Descriptive Modeling

Descriptive Modeling Figure

The work in this area studies the interrelationships between different variables or processes within the same subsystem and interactions among multiple subsystems to gain a better understanding of the behavior of the climate system. In particular, climate data, be it observed or model-simulated, has complex dependencies across space as well as time. These dependencies can be local in nature, thus involving spatial and temporal units in a neighborhood, or there may be long range teleconnections and long memory time series effects. One way to capture these relationships and dependencies is with complex networks or descriptive data mining approaches, such as clustering. Another approach is to capture various features of these dependencies through statistical modeling, estimation, testing, and inference.
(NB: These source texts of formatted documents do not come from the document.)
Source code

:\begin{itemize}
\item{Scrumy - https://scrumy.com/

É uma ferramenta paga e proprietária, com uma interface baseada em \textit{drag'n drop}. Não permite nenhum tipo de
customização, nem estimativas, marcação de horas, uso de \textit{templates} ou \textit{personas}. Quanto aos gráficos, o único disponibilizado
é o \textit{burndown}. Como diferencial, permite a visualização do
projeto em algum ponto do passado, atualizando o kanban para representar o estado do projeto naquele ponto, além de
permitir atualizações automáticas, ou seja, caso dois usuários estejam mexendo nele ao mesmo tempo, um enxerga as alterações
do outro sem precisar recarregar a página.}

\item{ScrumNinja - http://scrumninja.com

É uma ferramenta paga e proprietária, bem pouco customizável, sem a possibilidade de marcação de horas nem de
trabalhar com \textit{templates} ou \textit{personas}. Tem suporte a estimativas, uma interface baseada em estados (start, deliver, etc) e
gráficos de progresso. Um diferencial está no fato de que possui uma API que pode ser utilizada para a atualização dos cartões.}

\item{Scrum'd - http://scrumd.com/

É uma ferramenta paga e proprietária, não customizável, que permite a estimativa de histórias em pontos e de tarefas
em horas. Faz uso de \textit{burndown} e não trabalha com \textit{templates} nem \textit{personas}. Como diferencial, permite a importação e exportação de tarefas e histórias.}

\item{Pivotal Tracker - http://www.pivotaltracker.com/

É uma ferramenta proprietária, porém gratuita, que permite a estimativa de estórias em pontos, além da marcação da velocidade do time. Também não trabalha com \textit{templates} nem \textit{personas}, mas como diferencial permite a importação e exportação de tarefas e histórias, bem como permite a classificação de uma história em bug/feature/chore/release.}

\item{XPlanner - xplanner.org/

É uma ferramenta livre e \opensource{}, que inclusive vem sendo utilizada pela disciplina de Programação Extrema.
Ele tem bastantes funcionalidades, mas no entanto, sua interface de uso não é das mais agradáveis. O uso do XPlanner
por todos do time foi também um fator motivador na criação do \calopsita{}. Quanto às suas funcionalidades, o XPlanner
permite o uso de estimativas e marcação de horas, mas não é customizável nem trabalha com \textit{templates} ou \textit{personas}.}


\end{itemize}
To this end, Bayesian, empirical Bayes and resampling-based techniques of inference are studied. Regardless of approach, this broad class of research activities will feed into other parts of the project, primarily into predictive modeling.


One project has developed techniques based on complex networks to find climate dipoles, i.e., pairs of regions on the surface of the Earth whose behavior has significant impact on the global climate. Novel aspects of this work are network patterns whose edges involve negative correlations and the use of reciprocal nearest neighbor pruning to eliminate irrelevant edges from the network. More recently, the dipole finding approach was extended to address the issue of the statistical significance of the patterns discovered and to take into account time lags, i.e., the fact that events in one part of the climate system can have a delayed impact on the rest of the climate system. The dipole work has identified a new climate dipole that is the result of a relationship between the Antarctic and Southern Oscillations. This new finding allows for a much more detailed description of relationships between climate, especially over the populated regions of southeastern Australia and northern New Zealand. The dipole work is also being used to evaluate and compare General Circulation Models (GCMs) of the latest generation - the Climate Model Intercomparison Project phase 5 (CMIP5) - in terms of how well they reproduce known climate phenomena.
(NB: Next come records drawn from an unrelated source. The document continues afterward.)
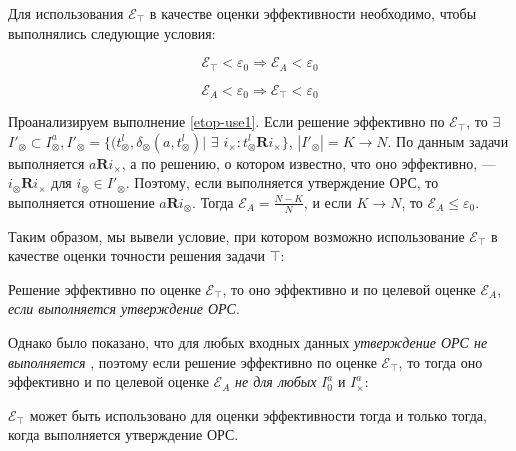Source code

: Для использования $\mathcal{E}_{\top}$ в качестве
оценки эффективности необходимо, чтобы выполнялись следующие условия:

\begin{equation}\label{etop-use1}
\mathcal{E}_{\top} < \varepsilon_0 \Rightarrow \mathcal{E}_A < \varepsilon_0
\end{equation}

\begin{equation}\label{etop-use2}
\mathcal{E}_A < \varepsilon_0 \Rightarrow \mathcal{E}_{\top} < \varepsilon_0 
\end{equation}

Проанализируем выполнение \ref{etop-use1}. Если решение эффективно по $\mathcal{E}_{\top}$, то 
$\exists$ $I'_{\otimes} \subset I^a_{\otimes}, I'_{\otimes} = \{ (t^l_{\otimes}, \delta_{\otimes}(a, t^l_{\otimes}) |$ $\exists$ $i_{\times}: t^l_{\otimes} \mathbf{R} i_{\times} \}$, 
$|I'_{\otimes}| = K \rightarrow N$. По данным задачи выполняется $a \mathbf{R} i_{\times}$, а по решению, о котором известно, что оно эффективно, --- 
$i_{\otimes} \mathbf{R} i_{\times}$ для $i_{\otimes} \in I'_{\otimes}$. Поэтому, если выполняется утверждение ОРС, то выполняется отношение 
$a \mathbf{R} i_{\otimes}$. Тогда $\mathcal{E}_A = \frac{N - K}{N}$, и если $K \rightarrow N$, то $\mathcal{E}_A \le \varepsilon_0$.

Таким образом, мы вывели условие, при котором возможно использование $\mathcal{E}_{\top}$ в качестве оценки точности решения задачи $\top$:
\begin{assert}
Решение эффективно по оценке $\mathcal{E}_{\top}$, то оно эффективно и по целевой оценке $\mathcal{E}_A$, {\it если выполняется утверждение ОРС}.
\end{assert}

Однако было показано, что для любых входных данных {\it утверждение ОРС не выполняется }, поэтому 
если решение эффективно по оценке $\mathcal{E}_{\top}$, то тогда оно эффективно и по целевой оценке $\mathcal{E}_A$ {\it не для любых} $I^a_{0}$ и
$I^a_{\times}$:

\begin{assert}
$\mathcal{E}_{\top}$ может быть использовано для оценки эффективности тогда и только тогда, когда выполняется утверждение ОРС.
\end{assert}

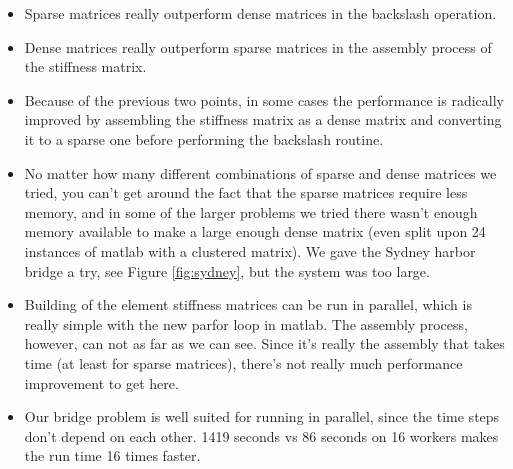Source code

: \begin{itemize}
\item Sparse matrices really outperform dense matrices in the backslash operation.
\item Dense matrices really outperform sparse matrices in the assembly process of the stiffness matrix.
\item Because of the previous two points, in some cases the performance is radically improved by assembling the stiffness matrix as a dense matrix and converting it to a sparse one before performing the backslash routine.
\item No matter how many different combinations of sparse and dense matrices we tried, you can't get around the fact that the sparse matrices require less memory, and in some of the larger problems we tried there wasn't enough memory available to make a large enough dense matrix (even split upon 24 instances of matlab with a clustered matrix). We gave the Sydney harbor bridge a try, see Figure \ref{fig:sydney}, but the system was too large.
\item Building of the element stiffness matrices can be run in parallel, which is really simple with the new parfor loop in matlab. The assembly process, however, can not as far as we can see. Since it's really the assembly that takes time (at least for sparse matrices), there's not really much performance improvement to get here.
\item Our bridge problem is well suited for running in parallel, since the time steps don’t depend on each other. 1419 seconds vs 86 seconds on 16 workers makes the run time 16 times faster.
\end{itemize}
Other work has focused on using complex networks to identify the structure of climatological data on a decadal scale to identify major climatological shifts (or regime changes) using one or more climate variables. By applying this technique to the output of GCMs, we hope to be able to anticipate such regime shifts in the future evolution of the climate system. Indeed, we recently performed an extensive climate model intercomparison using model outputs from the Climate Model Intercomparison Phase 3 (CMIP3) archive, which formed the basis for much of the Fourth Assessment Report (AR4) of the Intergovernmental Panel on Climate Change (IPCC) and will continue to be used for the Fifth Assessment Report. We find that, with the possible exception of the geopotential height field, consistency across the other variables is questionable. More importantly, none of the models comes close to matching the observed dynamics (NCEP Reanalysis). This is a significant finding especially for the temperature and precipitation fields, which are widely used to produce future projections and in turn for planning and policy making decisions. This work is published in Climate Dynamics, one of the top climate journals, and contains details of the analysis and an extended discussion.
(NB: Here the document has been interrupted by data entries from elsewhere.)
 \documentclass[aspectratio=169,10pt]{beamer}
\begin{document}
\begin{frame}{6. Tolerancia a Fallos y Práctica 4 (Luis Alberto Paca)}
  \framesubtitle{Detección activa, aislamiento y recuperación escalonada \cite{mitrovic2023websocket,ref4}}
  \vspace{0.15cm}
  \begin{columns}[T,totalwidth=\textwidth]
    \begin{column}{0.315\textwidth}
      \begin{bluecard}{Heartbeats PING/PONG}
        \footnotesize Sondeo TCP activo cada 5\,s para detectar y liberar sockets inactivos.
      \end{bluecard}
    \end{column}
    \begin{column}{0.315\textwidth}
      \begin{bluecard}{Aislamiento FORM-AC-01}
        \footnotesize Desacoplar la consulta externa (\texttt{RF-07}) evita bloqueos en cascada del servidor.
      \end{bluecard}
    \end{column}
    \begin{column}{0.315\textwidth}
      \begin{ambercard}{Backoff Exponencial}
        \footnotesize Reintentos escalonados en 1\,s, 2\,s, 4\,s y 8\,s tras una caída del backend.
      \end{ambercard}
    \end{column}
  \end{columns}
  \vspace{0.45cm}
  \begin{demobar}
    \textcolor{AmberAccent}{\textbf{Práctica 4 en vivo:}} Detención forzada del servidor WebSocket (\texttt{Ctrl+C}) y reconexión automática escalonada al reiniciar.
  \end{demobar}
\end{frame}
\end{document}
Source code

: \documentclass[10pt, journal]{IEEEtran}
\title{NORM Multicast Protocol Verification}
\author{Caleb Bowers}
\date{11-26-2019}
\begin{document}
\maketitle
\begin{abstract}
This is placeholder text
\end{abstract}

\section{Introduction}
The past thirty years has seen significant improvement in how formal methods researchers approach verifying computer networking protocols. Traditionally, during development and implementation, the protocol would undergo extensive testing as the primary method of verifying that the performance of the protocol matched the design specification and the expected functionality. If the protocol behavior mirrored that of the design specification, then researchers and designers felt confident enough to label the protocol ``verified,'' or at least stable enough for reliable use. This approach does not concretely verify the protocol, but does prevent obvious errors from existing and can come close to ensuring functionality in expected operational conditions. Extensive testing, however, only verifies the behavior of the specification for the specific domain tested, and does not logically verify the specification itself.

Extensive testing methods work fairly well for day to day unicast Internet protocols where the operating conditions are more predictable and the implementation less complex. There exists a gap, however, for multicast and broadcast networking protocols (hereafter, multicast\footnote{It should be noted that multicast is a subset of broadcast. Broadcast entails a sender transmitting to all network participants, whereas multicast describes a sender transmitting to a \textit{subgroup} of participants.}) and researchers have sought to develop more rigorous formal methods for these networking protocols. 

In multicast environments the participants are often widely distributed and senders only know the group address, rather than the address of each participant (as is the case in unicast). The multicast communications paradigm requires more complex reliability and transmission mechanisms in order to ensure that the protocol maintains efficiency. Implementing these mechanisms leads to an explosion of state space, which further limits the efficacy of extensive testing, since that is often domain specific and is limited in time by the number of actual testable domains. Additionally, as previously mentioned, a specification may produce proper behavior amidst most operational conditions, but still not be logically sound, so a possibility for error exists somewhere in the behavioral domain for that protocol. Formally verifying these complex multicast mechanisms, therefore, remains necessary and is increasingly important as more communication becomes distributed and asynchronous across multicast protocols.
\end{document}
We have also conducted research in complex networks to enable hypothesis-driven insights regarding the intricate interplay between the topology and dynamics of a physical system at different scales. In complex networks, anomalous communities, or dense sub-networks that are conserved within one group of networks but undergo statistically significant structural transformation in the other groups of networks, are candidate structures for explaining physical basis underlying group-related extreme events. By constructing different groups of networks based on physical system phases, e.g., high or low hurricane activity, the approach yielded 8-16% accuracy increase in terms of various skills for two important extreme event problems-identification of tropical cyclone-related and of African Sahel rainfall related climate indices.

Mesoscale ocean eddies (hereafter eddies) are coherent rotating structures of ocean spanning tens to hundreds of kilometers and lasting a few days to several months, and are critical phenomena for understanding the world's oceans as they dominate the ocean's kinetic energy and are responsible for the transport of heat, salt, nutrients, and energy across the oceans. Our research attempts to address major limitations in both the quality of eddy features identified and the eddy tracks that result from monitoring such features. This research has introduced two novel methodologies to identify and track noisy features in a continuous spatio-temporal field. Our method was able to resolve more coherent features than the most-widely used method in the literature and will allow us to provide the oceanography community with more accurate ocean eddy statistics. For tracking features, we introduced the concept of multiple hypothesis assignment (MHA), which where features are assigned to multiple potential tracks, and the ?nal assignment is deferred until more data are available to make a relatively unambiguous decision. All computer code is available for free as an open source project. Recently, this project produced the first comprehensive global mesoscale ocean eddy dataset which can be used for other scientific inquiries such as the impact of eddies on marine primary production. All data, including 10 million eddy features, source code, and an interactive eddy viewer are available at

A project related to hurricanes is investigating predictive features which contribute to the development of a cloud cluster (CC) into a tropical cyclone (TC) without using numerical weather prediction models. To address the imbalanced class nature of this problem, we developed a selective clustering based oversampling technique (SCOT) which addresses data imbalance in a selective manner.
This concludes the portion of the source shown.